Angélique eut une rapide vision du coffret au poison. Fallait-il en parler à Desgrez ? Elle hésita. En parler serait donner forme à des soupçons sans fondement, peut-être embrouiller encore des pistes si complexes.

Elle demanda d'une voix incertaine :

– De quel ordre serait cette chose que vous soupçonnez ?

– Je n'en ai pas la moindre idée. Tout ce que je puis vous affirmer, c'est que, pour avoir mis mon long nez dans cette affaire, j'ai eu le temps de reculer d'effroi devant les hauts personnages qui s'y trouvent mêlés. En bref, je vous répéterai ce que je vous ai dit l'autre jour : la piste commence au roi. S'il a signé cette lettre d'arrestation, c'est qu'il l'approuvait.

– Quand je pense, murmura Angélique, qu'il lui a demandé de chanter pour lui et l'a couvert de paroles aimables ! Il savait déjà qu'on allait l'arrêter.

– Sans doute, mais notre roi a été à bonne école de sournoiserie. Toujours est-il qu'il n'y a que lui qui puisse révoquer un tel ordre d'arrêt spécial et secret. Ni Tellier, ni surtout Séguier ou autres gens de robe, n'y suffiraient. À défaut du roi, il faut essayer d'approcher la reine mère, qui a beaucoup d'influence sur son fils, ou son confesseur jésuite, ou même le cardinal.

– J'ai vu la Grande Mademoiselle, dit Angélique. Elle a promis de s'informer autour d'elle et de me renseigner. Mais elle dit qu'il ne faut rien espérer avant les fêtes de l'entrée... du roi... à Paris...

Angélique acheva sa phrase avec difficulté. Depuis quelques instants, depuis que l'avocat avait parlé du bûcher, un malaise la gagnait. Elle sentait la sueur perler à ses tempes, et elle craignait de s'évanouir. Elle entendit Desgrez approuver :

– Je suis de son avis. Avant les fêtes, rien à faire. Le mieux pour vous serait d'attendre patiemment ici. Pour moi, je vais tâcher de compléter mon enquête.

Dans un brouillard, Angélique se leva, tendit les mains en avant. Sa joue froide rencontra une sévère étoffe ecclésiastique.

– Alors, vous ne renoncez pas à le défendre ?

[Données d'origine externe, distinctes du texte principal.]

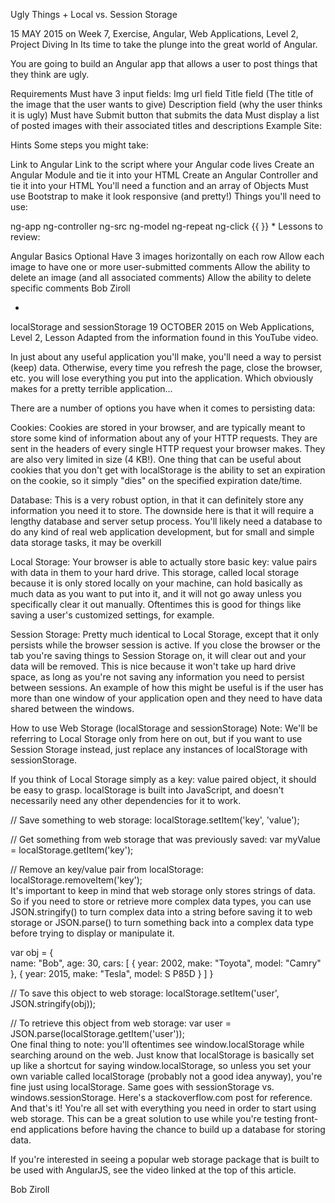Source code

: Ugly Things  + Local vs. Session Storage

15 MAY 2015 on Week 7, Exercise, Angular, Web Applications, Level 2, Project
Diving In
Its time to take the plunge into the great world of Angular.

You are going to build an Angular app that allows a user to post things that they think are ugly.

Requirements
Must have 3 input fields:
Img url field
Title field (The title of the image that the user wants to give)
Description field (why the user thinks it is ugly)
Must have Submit button that submits the data
Must display a list of posted images with their associated titles and descriptions
Example Site:


Hints
Some steps you might take:

Link to Angular
Link to the script where your Angular code lives
Create an Angular Module and tie it into your HTML
Create an Angular Controller and tie it into your HTML
You'll need a function and an array of Objects
Must use Bootstrap to make it look responsive (and pretty!)
Things you'll need to use:

ng-app
ng-controller
ng-src
ng-model
ng-repeat
ng-click
{{ }} *
Lessons to review:

Angular Basics
Optional
Have 3 images horizontally on each row
Allow each image to have one or more user-submitted comments
Allow the ability to delete an image (and all associated comments)
Allow the ability to delete specific comments
Bob Ziroll


+

localStorage and sessionStorage
19 OCTOBER 2015 on Web Applications, Level 2, Lesson
Adapted from the information found in this YouTube video.

In just about any useful application you'll make, you'll need a way to persist (keep) data. Otherwise, every time you refresh the page, close the browser, etc. you will lose everything you put into the application. Which obviously makes for a pretty terrible application...

There are a number of options you have when it comes to persisting data:

Cookies: Cookies are stored in your browser, and are typically meant to store some kind of information about any of your HTTP requests. They are sent in the headers of every single HTTP request your browser makes. They are also very limited in size (4 KB!). One thing that can be useful about cookies that you don't get with localStorage is the ability to set an expiration on the cookie, so it simply "dies" on the specified expiration date/time.

Database: This is a very robust option, in that it can definitely store any information you need it to store. The downside here is that it will require a lengthy database and server setup process. You'll likely need a database to do any kind of real web application development, but for small and simple data storage tasks, it may be overkill

Local Storage: Your browser is able to actually store basic key: value pairs with data in them to your hard drive. This storage, called local storage because it is only stored locally on your machine, can hold basically as much data as you want to put into it, and it will not go away unless you specifically clear it out manually. Oftentimes this is good for things like saving a user's customized settings, for example.

Session Storage: Pretty much identical to Local Storage, except that it only persists while the browser session is active. If you close the browser or the tab you're saving things to Session Storage on, it will clear out and your data will be removed. This is nice because it won't take up hard drive space, as long as you're not saving any information you need to persist between sessions. An example of how this might be useful is if the user has more than one window of your application open and they need to have data shared between the windows.

How to use Web Storage (localStorage and sessionStorage)
Note: We'll be referring to Local Storage only from here on out, but if you want to use Session Storage instead, just replace any instances of localStorage with sessionStorage.

If you think of Local Storage simply as a key: value paired object, it should be easy to grasp. localStorage is built into JavaScript, and doesn't necessarily need any other dependencies for it to work.

// Save something to web storage:
localStorage.setItem('key', 'value');

// Get something from web storage that  was previously saved:
var myValue = localStorage.getItem('key');

// Remove an key/value pair from localStorage:
localStorage.removeItem('key');  
It's important to keep in mind that web storage only stores strings of data. So if you need to store or retrieve more complex data types, you can use JSON.stringify() to turn complex data into a string before saving it to web storage or JSON.parse() to turn something back into a complex data type before trying to display or manipulate it.

var obj = {  
    name: "Bob",
    age: 30,
    cars: [
        {
            year: 2002,
            make: "Toyota",
            model: "Camry"
        },
        {
            year: 2015,
            make: "Tesla",
            model: S P85D
        }
    ]
}

// To save this object to web storage:
localStorage.setItem('user', JSON.stringify(obj));

// To retrieve this object from web storage:
var user = JSON.parse(localStorage.getItem('user'));  
One final thing to note: you'll oftentimes see window.localStorage while searching around on the web. Just know that localStorage is basically set up like a shortcut for saying window.localStorage, so unless you set your own variable called localStorage (probably not a good idea anyway), you're fine just using localStorage. Same goes with sessionStorage vs. windows.sessionStorage. Here's a stackoverflow.com post for reference.
And that's it! You're all set with everything you need in order to start using web storage. This can be a great solution to use while you're testing front-end applications before having the chance to build up a database for storing data.

If you're interested in seeing a popular web storage package that is built to be used with AngularJS, see the video linked at the top of this article.

Bob Ziroll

Le jeune homme garda le silence un instant, puis il dit d'un ton bourru :

– Après tout, je n'ai jamais eu peur pour ma peau. Je l'ai risquée dix fois dans des rixes idiotes de taverne. Je peux bien la risquer encore une fois pour une cause juste. Seulement il faut que vous me donniez de l'argent, car je suis pauvre comme un gueux, et le fripier qui me loue des costumes est un fieffé voleur.

Ces fortes paroles ranimèrent Angélique. Ce garçon était beaucoup plus sérieux qu'elle ne l'avait cru au début. Sous des apparences réalistes et désinvoltes, il cachait une connaissance approfondie de la chicane, et il devait s'atteler avec conscience aux tâches dont on le chargeait.

Angélique se doutait que ce n'était pas le cas de tous les jeunes avocats frais émoulus de l'université qui, lorsqu'ils avaient un père généreux, ne songeaient surtout qu'à parader.

Reprenant son sang-froid, elle lui compta cent livres. Après un rapide salut, François Desgrez s'éloigna, non sans avoir jeté un coup d'œil énigmatique sur le pâle visage, dont les yeux verts brillaient comme des pierres précieuses dans la pénombre terne de ce bureau, empuanti par l'odeur des encres et des cires à cacheter. Angélique regagna sa chambre en se cramponnant à la rampe. C'était certainement aux émotions de la dernière nuit qu'elle devait cette défaillance. Elle allait s'étendre et essayer de dormir un peu, quitte à subir les sarcasmes d'Hortense. Mais à peine fut-elle entrée chez elle qu'elle fut reprise de nausée et n'eut que le temps de se précipiter vers sa cuvette.

« Qu'est-ce que j'ai ? » se demanda-t-elle, saisie d'effroi.

Et si Margot avait dit vrai ? Si réellement on cherchait à la tuer ? L'accident du carrosse ? l'attentat du Louvre ? N'allait-on pas chercher à l'empoisonner ? Subitement, son visage se détendit et un sourire éclaira ses traits.

« Quelle sotte je fais ! Je suis enceinte, tout simplement ! »

Elle se souvint qu'à son départ de Toulouse elle s'était déjà demandé si elle n'attendait pas un second enfant. Maintenant la chose se confirmait sans que le doute fût possible.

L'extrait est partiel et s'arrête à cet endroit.